# Home-rolled DVR - Has Anyone Tried It?



## Guest (Aug 12, 2008)

I've been toying with the idea of building a DVR box, since there so much more you can do with it besides watching recorded shows...but I'd like the advice, and impressions from others that have already gone down this road first. I have the pc, and all the hardware I'd need in it, I think....

Questions that come to mind though....are there any video cards out there that will display HD, (preferably 1080i), output? 

Are there HD DVD, and Blu Ray drives availabe that I can buy, and install? (I already have a number of HD DVD movies....sigh!)

Any pitfalls, and problems I should be aware of before embarking on such a project?

Software/hardware recommendations? 

In advance, thanks!


----------



## etcarroll (Mar 17, 2008)

Start on pg. 85

http://www.avsforum.com/avs-vb/showthread.php?t=940972&page=85


----------



## eugovector (Sep 4, 2006)

I rolled my first PC-DVR for a Christmas gift for my folks about 4-5 years ago now. When they opened it, and I told them they had to keep a computer in their livingroom, they were not thrilled. It must have taken me 2 days to just convince them to try it. 4 years later, and my dad just completed building his new DVR.

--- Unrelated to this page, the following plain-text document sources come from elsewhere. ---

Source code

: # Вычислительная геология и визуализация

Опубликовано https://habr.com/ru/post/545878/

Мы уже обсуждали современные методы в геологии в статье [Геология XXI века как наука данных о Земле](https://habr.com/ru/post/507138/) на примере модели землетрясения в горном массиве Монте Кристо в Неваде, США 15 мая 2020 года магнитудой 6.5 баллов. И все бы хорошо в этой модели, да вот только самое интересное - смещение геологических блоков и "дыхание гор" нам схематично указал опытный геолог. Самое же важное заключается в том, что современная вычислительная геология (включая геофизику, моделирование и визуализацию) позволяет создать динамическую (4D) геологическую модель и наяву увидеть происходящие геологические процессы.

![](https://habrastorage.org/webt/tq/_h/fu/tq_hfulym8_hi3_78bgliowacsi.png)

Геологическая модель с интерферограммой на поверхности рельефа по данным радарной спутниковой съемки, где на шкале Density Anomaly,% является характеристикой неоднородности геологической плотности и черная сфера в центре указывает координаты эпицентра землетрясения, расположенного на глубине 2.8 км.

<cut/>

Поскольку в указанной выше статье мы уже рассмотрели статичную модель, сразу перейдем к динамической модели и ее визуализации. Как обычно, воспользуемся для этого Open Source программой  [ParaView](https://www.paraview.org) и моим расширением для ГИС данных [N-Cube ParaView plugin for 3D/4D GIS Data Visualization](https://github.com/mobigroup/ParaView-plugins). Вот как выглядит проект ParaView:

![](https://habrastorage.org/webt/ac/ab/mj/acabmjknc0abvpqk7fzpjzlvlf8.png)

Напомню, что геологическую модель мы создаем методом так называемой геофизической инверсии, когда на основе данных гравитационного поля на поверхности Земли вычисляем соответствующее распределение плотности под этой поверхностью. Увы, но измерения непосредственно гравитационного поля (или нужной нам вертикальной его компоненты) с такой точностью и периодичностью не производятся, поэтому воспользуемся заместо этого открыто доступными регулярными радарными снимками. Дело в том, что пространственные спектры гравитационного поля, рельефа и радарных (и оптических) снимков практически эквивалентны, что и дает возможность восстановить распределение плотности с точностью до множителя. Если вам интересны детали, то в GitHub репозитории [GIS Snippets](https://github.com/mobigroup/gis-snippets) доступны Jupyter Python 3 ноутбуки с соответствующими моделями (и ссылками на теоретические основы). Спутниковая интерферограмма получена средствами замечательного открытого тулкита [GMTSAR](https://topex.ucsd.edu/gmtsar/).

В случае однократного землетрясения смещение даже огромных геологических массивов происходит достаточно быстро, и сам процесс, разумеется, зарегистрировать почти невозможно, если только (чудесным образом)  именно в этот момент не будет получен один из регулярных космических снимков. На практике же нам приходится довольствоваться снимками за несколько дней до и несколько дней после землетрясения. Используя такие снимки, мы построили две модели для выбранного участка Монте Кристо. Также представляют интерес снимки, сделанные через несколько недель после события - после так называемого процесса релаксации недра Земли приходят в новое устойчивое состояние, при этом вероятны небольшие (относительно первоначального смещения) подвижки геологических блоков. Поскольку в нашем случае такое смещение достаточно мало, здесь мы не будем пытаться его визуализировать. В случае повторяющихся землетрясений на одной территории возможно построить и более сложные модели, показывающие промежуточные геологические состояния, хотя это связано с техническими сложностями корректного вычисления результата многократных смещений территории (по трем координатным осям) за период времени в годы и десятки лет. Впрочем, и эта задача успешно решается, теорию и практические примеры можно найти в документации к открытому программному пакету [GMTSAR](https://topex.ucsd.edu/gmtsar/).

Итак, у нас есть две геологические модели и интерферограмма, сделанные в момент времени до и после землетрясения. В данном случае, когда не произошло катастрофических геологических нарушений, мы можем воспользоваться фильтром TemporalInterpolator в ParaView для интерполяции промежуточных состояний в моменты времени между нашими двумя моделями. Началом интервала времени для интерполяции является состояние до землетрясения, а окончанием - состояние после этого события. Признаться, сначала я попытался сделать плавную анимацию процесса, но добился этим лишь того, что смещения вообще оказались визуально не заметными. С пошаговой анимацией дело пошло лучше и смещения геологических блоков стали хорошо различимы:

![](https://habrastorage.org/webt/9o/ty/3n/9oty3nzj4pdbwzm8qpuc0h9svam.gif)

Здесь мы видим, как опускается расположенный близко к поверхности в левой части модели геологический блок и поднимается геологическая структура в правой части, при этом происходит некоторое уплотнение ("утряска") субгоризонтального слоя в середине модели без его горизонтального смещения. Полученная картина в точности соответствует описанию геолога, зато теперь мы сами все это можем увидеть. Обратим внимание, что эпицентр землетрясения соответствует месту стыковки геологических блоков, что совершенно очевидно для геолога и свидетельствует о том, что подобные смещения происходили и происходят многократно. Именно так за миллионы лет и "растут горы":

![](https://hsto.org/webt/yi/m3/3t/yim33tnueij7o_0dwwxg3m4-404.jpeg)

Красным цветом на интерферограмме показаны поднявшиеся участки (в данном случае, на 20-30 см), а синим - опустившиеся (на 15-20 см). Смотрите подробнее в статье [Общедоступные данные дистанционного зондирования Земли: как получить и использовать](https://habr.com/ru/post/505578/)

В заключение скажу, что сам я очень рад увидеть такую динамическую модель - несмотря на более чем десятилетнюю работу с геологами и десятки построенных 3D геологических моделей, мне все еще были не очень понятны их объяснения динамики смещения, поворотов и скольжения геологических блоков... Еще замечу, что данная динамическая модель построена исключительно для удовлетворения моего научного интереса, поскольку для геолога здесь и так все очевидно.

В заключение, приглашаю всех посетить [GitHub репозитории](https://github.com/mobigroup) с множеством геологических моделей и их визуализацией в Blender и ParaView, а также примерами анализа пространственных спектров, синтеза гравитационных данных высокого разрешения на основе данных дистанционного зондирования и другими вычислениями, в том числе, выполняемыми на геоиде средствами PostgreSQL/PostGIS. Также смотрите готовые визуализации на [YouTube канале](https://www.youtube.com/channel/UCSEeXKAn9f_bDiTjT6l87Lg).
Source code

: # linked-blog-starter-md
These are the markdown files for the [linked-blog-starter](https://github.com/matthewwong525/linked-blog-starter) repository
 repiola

All modern vid cards should do HD output. Go with passive cooling, and if you don't game, somthing lower-end to conserve energy.

For HD-DVD, get an Xbox Add-on for $40 or less. Blur-ray is around the $130 mark on newegg.

For software, I swear by Snapstream.


----------



## mechman (Feb 8, 2007)

Marshall,

What's the cost breakdown of this for something equivalent to an SD Tivo? My mom really needs something like this to get rid of her vcr! Is it cost effective?


----------



## eugovector (Sep 4, 2006)

Well, there's no subscription fee, so that works in your favor, but as far as a breakdown, it all depends on what you can put a computer together for. I'd budget $500 at the least. If you don't want to build, you should be able to get a deal for around $300 on a good day, plus a capture card and vid card and software. For particulars you'll have to create a shopping list. Check out my video to start with:

YouTube - DIY Build your own Home Theater PC Computer


----------



## etcarroll (Mar 17, 2008)

mechman said:


> Marshall,
> 
> What's the cost breakdown of this for something equivalent to an SD Tivo? My mom really needs something like this to get rid of her vcr! Is it cost effective?


Don't forget the 'cost' of your time.

Put a PC in your mom's house, no matter how simple the build, and you just became her 'help desk'.


----------